Durable Semantic Data Definitions
We avoid serialization and versioning hell accross applications and over time by completely decoupling data semantics from applications and file formats.
The main idea is to define a standalone set of semantic data definitions on top of primitive data types. Each definition is uniquely identified by a never-changing (durable) globally unique id.
Primitives
Primitives are definitions that DO NOT depend upon other definitions.
For example, the definition of the signed 2-complement 32-bit little-endian integer type looks as follows
"5ce108a4-a578-4edb-841d-068393ed93bf": {
"name": "Int32",
"description": "Signed 32-bit integer. 2-complement. Little endian."
}
, where 5ce108a4-a578-4edb-841d-068393ed93bf
is the definition's globally unique id,
name
is its friendly name, and description
specifies associated semantics.
A globally unique id is defined as
"a81a39b0-8f61-4efc-b0ce-27e2c5d3199d": {
"name": "Guid",
"description": "Globally unique identifier (GUID, 16 bytes). https://tools.ietf.org/html/rfc4122."
}
Serialization
Primitive values are serialized AS IS, without prepending the unique id.
Arrays
Arrays are defined by simply appending []

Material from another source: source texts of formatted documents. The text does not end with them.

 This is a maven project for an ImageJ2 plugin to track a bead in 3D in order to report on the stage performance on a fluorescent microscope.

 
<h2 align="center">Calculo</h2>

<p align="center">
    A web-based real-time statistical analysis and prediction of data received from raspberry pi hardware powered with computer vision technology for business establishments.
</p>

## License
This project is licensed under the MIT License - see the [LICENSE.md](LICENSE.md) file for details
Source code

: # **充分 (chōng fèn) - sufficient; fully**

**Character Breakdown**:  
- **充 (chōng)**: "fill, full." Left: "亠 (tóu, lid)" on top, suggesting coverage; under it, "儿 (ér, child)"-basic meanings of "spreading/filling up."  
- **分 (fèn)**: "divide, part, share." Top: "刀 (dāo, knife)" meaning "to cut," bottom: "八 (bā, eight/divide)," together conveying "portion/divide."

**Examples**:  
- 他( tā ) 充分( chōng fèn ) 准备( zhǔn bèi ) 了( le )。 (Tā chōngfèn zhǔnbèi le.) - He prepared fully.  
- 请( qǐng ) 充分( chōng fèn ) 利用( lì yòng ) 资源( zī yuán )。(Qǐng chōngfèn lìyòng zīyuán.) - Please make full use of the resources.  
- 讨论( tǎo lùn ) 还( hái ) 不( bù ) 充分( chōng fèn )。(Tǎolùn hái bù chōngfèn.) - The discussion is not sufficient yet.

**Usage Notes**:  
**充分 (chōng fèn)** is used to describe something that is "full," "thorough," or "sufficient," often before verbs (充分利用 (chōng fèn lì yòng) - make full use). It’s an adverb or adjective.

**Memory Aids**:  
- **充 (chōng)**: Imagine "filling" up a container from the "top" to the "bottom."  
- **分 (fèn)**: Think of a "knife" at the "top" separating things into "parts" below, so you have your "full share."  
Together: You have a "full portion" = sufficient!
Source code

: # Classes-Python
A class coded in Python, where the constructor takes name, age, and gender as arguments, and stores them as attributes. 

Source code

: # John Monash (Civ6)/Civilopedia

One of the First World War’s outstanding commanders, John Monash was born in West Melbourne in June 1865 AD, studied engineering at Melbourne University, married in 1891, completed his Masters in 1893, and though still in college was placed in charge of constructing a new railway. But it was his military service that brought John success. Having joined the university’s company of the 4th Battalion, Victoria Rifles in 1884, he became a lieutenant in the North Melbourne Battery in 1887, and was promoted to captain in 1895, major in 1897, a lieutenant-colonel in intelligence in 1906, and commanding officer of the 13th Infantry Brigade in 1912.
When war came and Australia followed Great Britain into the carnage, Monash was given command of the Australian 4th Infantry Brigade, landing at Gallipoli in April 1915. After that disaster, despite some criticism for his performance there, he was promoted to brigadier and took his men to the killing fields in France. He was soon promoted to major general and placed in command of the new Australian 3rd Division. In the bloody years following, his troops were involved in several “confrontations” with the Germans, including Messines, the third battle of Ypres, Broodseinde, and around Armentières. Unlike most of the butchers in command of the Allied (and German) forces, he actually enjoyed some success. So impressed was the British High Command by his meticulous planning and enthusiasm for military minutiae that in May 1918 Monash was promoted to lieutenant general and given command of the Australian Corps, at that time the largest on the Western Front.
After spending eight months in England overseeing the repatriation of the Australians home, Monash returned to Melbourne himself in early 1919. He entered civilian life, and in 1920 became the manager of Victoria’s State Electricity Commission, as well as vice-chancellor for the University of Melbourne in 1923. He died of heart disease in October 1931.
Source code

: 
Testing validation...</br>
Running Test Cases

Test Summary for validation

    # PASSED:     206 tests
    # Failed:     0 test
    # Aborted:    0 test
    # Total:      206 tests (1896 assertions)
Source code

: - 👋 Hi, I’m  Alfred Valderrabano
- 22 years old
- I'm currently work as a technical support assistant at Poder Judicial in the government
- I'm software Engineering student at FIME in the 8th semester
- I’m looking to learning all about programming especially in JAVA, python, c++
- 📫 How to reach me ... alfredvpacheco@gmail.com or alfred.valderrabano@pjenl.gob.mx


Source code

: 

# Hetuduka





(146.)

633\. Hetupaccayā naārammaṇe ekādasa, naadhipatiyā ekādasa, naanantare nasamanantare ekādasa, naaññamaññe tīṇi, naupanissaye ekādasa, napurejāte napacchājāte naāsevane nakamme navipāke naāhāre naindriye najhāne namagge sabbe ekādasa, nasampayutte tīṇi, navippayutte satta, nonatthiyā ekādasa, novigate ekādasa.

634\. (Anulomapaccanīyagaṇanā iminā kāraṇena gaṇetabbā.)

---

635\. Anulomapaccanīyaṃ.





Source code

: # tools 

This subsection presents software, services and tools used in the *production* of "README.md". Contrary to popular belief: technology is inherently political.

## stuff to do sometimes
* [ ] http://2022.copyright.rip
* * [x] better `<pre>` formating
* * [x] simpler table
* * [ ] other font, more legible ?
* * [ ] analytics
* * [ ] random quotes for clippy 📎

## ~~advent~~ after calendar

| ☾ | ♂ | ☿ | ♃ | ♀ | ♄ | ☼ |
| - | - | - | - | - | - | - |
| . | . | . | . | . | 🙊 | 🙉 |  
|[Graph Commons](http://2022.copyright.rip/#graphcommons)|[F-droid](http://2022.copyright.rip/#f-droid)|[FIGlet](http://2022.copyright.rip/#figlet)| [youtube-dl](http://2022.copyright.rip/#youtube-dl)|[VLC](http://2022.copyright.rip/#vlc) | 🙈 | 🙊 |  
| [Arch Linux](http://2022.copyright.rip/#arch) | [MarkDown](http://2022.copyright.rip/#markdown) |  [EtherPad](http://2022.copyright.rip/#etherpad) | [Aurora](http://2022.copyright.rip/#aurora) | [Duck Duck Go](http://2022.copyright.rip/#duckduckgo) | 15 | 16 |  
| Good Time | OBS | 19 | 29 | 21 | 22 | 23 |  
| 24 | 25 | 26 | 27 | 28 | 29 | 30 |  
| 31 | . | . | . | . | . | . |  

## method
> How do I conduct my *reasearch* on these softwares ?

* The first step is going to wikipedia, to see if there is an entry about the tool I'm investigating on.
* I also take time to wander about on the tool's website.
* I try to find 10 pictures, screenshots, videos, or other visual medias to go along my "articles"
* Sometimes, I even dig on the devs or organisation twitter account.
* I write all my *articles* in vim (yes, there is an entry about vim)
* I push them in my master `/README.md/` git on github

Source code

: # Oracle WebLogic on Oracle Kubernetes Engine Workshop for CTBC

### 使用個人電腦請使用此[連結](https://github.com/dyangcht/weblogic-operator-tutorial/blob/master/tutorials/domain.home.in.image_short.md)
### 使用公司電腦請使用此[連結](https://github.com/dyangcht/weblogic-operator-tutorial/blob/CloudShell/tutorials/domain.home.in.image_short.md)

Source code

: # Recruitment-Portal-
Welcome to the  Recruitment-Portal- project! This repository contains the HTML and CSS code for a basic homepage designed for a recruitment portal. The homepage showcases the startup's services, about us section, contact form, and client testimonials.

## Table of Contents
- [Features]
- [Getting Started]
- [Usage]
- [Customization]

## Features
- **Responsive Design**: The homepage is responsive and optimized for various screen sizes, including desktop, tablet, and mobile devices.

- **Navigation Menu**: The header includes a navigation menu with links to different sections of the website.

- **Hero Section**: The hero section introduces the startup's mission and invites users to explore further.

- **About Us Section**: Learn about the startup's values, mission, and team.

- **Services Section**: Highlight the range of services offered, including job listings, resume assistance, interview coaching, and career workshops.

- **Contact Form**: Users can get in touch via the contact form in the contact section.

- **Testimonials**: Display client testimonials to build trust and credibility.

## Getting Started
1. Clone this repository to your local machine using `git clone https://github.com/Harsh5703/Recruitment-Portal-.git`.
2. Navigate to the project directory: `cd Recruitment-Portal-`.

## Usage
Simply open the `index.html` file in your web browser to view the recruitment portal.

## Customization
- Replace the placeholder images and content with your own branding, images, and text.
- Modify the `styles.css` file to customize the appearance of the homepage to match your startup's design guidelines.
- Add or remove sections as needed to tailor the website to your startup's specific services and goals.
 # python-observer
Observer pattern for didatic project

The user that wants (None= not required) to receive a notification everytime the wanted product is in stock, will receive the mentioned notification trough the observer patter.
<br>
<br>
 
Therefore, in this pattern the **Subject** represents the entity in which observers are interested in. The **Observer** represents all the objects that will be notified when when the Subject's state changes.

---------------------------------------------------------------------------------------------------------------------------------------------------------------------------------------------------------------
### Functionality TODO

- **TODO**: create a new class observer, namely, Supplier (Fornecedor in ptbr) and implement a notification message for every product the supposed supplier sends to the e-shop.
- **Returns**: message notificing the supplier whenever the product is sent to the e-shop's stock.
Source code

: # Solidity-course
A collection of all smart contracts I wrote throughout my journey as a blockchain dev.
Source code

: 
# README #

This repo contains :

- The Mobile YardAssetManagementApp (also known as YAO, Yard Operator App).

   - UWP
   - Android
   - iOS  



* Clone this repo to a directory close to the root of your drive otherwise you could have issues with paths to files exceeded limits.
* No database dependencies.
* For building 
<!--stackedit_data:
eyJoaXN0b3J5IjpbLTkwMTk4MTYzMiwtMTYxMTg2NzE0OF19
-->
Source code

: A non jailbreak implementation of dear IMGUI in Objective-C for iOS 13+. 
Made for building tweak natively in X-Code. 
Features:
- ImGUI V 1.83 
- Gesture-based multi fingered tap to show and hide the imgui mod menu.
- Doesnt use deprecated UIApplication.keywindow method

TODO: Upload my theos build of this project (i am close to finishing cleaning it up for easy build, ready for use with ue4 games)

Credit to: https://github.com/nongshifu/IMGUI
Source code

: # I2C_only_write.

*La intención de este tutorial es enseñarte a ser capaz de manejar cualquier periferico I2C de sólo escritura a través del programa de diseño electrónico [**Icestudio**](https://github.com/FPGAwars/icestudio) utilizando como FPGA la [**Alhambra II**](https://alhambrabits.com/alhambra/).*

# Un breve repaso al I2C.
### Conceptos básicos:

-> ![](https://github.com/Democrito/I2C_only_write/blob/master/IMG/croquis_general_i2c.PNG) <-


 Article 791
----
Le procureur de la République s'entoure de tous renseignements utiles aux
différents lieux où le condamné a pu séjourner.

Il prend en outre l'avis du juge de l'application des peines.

to the friendly name, e.g.
"1cfa6f68-5b56-44a7-b4b5-bd675bc910ab": {
"name": "Int32[]",
"description": "Array of signed 32-bit integers. 2-complement. Little endian."
}
, which states that type Int32[]
(1cfa6f68-5b56-44a7-b4b5-bd675bc910ab
) represents an array of values of type Int32
(5ce108a4-a578-4edb-841d-068393ed93bf
, see above).
Serialization
A binary serialization of an array starts with the length of the array given as an Int32 value (5ce108a4-a578-4edb-841d-068393ed93bf
), followed by as many elements.
DurableMap
A DurableMap
is specified as
"f03716ef-6c9e-4201-bf19-e0cabc6c6a9a": {
"name": "DurableMap",
"description": "A map of key/value pairs, where keys are durable IDs with values of corresponding types."
}
Serialization
A binary serialization of a DurableMap
starts with the number of entries given as an Int32 value (5ce108a4-a578-4edb-841d-068393ed93bf
), followed by as many key/value pairs, where each key is serialized as a 16-bytes unique id (a81a39b0-8f61-4efc-b0ce-27e2c5d3199d
) and each value is serialized according to its definition.
Structures
If a definition is composed of other definitions, this can be defined with a struct
entry.
"ad8adcb6-8cf1-474e-99da-851343858935": {
"name": "V3f",
"description": "A 3-dimensional vector of 32-bit floats.",
"layout": {
"X": "Float32",
"Y": "Float32",
"Z": "Float32"
}
}
Serialization
The order of entries in the layout definition matters. If used for binary (de)serialization, then it exactly specifies the data layout. There is no implied or implicit padding. This means, that a binary serialization of above vector consists of exactly 12 bytes, with the first 4 bytes containing a little-endian 32-bit floating point value (23fb286f-663b-4c71-9923-7e51c500f4ed
), followed by 4 bytes for the y-coordinate and 4 bytes for the z-coordinate.
Semantic Definitions
The following definition gives semantic meaning to an array of 3-dim vectors of 32-bit floats:
"712d0a0c-a8d0-42d1-bfc7-77eac2e4a755": {
"name": "Octree.Normals3f",
"description": "Octree. Per-point normals (V3f[]).",
"type": "V3f[]"
}
, where type
specifies the underlying (primitive) definition.
Serialization
Semantic values (values with a type
field) are serialized by first writing the 16 bytes unique id, followed by the actual value specified in field type
(which may itself be a semantic value, recursively).
Rules
- a definition NEVER changes
- should there be the need to change a definition (a.k.a. versioning), then a new definition with a different unique id is created
Content
Definitions are contained in definitions.json
, which can be used for code generation and (de)serialization.